Task directions:
In the listing that follows, count every line with the word "begin" in it and write only the total.

Available records:
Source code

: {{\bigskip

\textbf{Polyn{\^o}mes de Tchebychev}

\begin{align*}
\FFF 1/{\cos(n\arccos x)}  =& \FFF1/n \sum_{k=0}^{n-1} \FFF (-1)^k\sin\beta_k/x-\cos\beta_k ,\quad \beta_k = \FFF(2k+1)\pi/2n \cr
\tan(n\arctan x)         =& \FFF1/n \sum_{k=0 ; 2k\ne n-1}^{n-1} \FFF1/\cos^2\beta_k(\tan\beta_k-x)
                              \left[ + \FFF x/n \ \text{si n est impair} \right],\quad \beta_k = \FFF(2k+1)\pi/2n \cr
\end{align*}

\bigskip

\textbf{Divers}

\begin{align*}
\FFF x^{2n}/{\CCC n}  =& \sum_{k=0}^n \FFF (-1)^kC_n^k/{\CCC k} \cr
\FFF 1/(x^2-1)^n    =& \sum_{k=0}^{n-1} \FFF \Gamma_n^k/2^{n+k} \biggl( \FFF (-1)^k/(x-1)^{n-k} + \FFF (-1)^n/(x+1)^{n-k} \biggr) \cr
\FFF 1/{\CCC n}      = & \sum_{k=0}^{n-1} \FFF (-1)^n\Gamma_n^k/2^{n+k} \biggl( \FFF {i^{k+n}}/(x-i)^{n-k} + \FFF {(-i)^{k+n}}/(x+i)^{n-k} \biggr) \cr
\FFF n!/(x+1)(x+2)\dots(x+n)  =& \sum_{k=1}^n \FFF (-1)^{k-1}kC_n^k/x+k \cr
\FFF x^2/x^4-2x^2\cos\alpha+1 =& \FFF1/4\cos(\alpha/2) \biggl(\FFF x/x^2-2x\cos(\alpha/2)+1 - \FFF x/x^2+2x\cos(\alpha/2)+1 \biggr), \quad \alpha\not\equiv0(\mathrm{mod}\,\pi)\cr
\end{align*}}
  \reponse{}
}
==
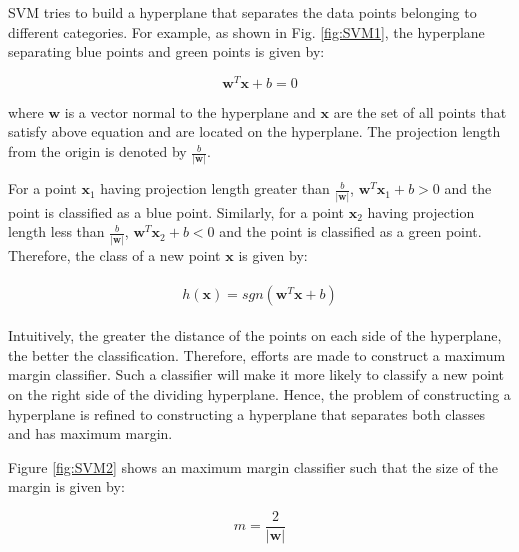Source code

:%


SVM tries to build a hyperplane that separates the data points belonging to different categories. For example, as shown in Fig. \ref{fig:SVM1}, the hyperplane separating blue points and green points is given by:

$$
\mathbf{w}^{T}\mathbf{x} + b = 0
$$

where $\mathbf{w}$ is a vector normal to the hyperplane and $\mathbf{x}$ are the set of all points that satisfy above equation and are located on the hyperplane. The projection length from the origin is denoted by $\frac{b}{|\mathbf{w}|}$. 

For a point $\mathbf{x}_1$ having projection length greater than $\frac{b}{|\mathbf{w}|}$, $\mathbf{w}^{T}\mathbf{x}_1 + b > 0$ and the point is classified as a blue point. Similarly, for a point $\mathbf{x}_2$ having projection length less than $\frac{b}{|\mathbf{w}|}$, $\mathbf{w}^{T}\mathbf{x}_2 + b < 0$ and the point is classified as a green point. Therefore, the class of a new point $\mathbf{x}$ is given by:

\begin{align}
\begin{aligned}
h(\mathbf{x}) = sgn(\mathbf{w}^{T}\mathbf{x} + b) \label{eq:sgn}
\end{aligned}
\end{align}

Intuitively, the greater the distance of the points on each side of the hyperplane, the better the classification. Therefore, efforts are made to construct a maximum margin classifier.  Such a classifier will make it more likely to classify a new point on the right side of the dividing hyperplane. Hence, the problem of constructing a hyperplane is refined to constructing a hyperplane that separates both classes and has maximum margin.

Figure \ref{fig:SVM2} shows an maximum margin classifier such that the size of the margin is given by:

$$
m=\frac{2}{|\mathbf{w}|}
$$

Answer to the problem:
4